We live increasingly in a world of divisions where difference often implies danger and criticism is taught from the cradle. In an age when our society is more diverse and our world more interconnected via media and internet than ever before, we are not unfamiliar with encountering the “other” - the “them” as opposed to the “us”. Yet how often do we really open ourselves to these encounters?
The value of religious alongsidership as encounter with the “other” is that inner transformation is intrinsic to the monastic journey and monastic discipline furnishes us with the spaces in which it becomes possible.
This commitment to inner transformation is made explicit in the Benedictine vow of “conversion of life” and is effected largely through the practice of the other two vows, “stability” and “obedience”.
Stability in this context refers to the geographical stability of the monastic enclosure and the social stability of the community. It is often seen as unnatural, irresponsible, even, to shut oneself away from the world, but it is enclosure that creates the first of those transformative spaces. The physical barrier of the enclosure facilitates the adoption of a new mentality whilst keeping the temptation of the familiar at bay. It lends to the culture of monasticism a self-conscious apartness, a self-sufficiency, and an internal rationality which clearly signal its difference and prepare the newcomer to leave behind her preconceptions.
The social stability of living in community, committed to one’s sisters, creates a microcosm of interpersonal encounters with the “other”, which must be thoughtfully and responsibly managed - disunity is not an option if the integrity of community life is to be maintained. Just as on a physical journey one is required to give way when entering a new stream of traffic , so the monastic journey too requires each sister to give way - through obedience - to the Rule of St Benedict and to her superiors. Obedience, seen as a process of giving way, creates another of those productive spaces - a space of separation from our habitual preoccupations which gives us room to follow the “other” into fresh experience and understanding. Obedience should not be seen as self-negation in a detrimental sense but rather as a new form of self-affirmation. Each sister subjugates her will to the “other”, not at the expense of who she is, but in search of that about herself and about God which she has not yet discovered - which, indeed, she can only discover through others.
The final monastic space I wish to highlight as being of relevance to alongsiding in its wider sense, is that created by contemplative silence. Such space, woven throughout the day in the Abbey, allows experience to be absorbed almost unconsciously. The new becomes less threatening. The silence tames it, allows us to approach it without fear of being challenged. This aspect of monastic experience is of vital importance if we are to creatively assimilate encounters with the “other” rather than rejecting them as overwhelmingly foreign.
In a world which constantly seeks to assert superiority through confrontation - whether physical, verbal or intellectual - the vocation of alongsidership calls us into unity with the “other” through the assumption of our own inferiority. It is hardly surprising, of course, that this model of alongsidership should emerge so clearly from St Benedict’s “school of the Lord’s service”, since monasticism is in essence a response to the call of Christ - humanity’s Great Alongsider.

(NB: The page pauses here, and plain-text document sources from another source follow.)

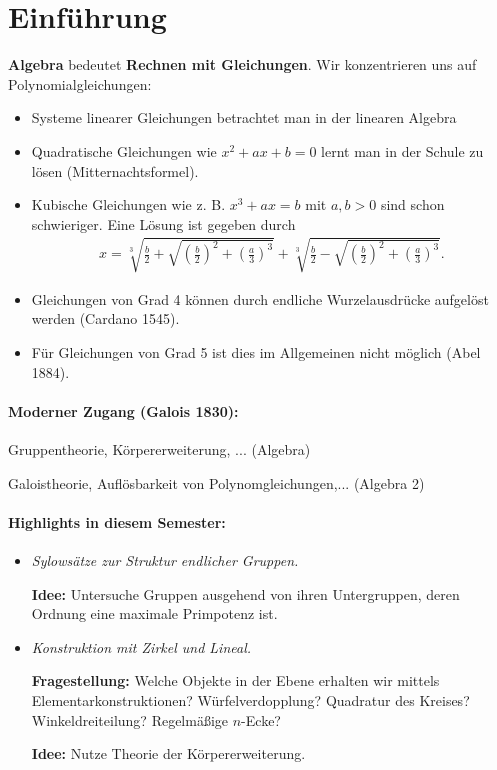 
\section{Einführung}
\textbf{Algebra} bedeutet \textbf{Rechnen mit Gleichungen}. Wir konzentrieren uns auf Polynomialgleichungen:
\begin{itemize}
	\item Systeme linearer Gleichungen betrachtet man in der linearen Algebra
	\item Quadratische Gleichungen wie $x^2 + ax + b  = 0$ lernt man in der Schule zu lösen (Mitternachtsformel).
	\item Kubische Gleichungen wie z. B. $x^3 + ax = b$ mit $a,b > 0$ sind schon schwieriger. Eine Lösung ist gegeben durch
	\begin{align*}
		x = \sqrt[3]{\frac{b}{2} + \sqrt{\left(\frac{b}{2}\right)^2 + \left(\frac{a}{3}\right)^3}} + \sqrt[3]{\frac{b}{2} - \sqrt{\left(\frac{b}{2}\right)^2 + \left(\frac{a}{3}\right)^3}}.
	\end{align*}
	\item Gleichungen von Grad 4 können durch endliche Wurzelausdrücke aufgelöst werden (Cardano 1545).
	\item Für Gleichungen von Grad 5 ist dies im Allgemeinen nicht möglich (Abel 1884).
\end{itemize}

\paragraph{Moderner Zugang (Galois 1830): }
Gruppentheorie, Körpererweiterung, ... (Algebra)

Galoistheorie, Auflösbarkeit von Polynomgleichungen,... (Algebra 2)

\paragraph{Highlights in diesem Semester: } 
\begin{itemize}
	\item \textit{Sylowsätze zur Struktur endlicher Gruppen.}
	
	\textbf{Idee: } Untersuche Gruppen ausgehend von ihren Untergruppen, deren Ordnung eine maximale Primpotenz ist.
	\item \textit{Konstruktion mit Zirkel und Lineal.}
	
	\textbf{Fragestellung: } Welche Objekte in der Ebene erhalten wir mittels Elementarkonstruktionen? Würfelverdopplung? Quadratur des Kreises? Winkeldreiteilung? Regelmäßige $n$-Ecke?
	
	\textbf{Idee: } Nutze Theorie der Körpererweiterung.
\end{itemize}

My experiences at Malling Abbey have shown me how reflective growth within the context of the “other” can lead us to encounter a fuller identity in God, and this process is mutual - for the “other” the quiet validation implicit in the presence of the alongsider is itself a gentle catalyst for change. The “other”, thus encouraged, opens more readily to new experience and in turn grows more fully toward their divine potential. I believe the profound encounters which have enriched my life over these last four years - both in my work as a carer and socially - have all involved these elements of alongsidership: recognising difference on its own terms (the lesson of enclosure), accepting its challenges (the lesson of obedience), and reflecting on it in the light of personal experience and faith (the lesson of silence). That the gift of these “alongsiderships” in my life has been pure grace is attested to by the many times I still try and fail in my interactions, thinking I know best.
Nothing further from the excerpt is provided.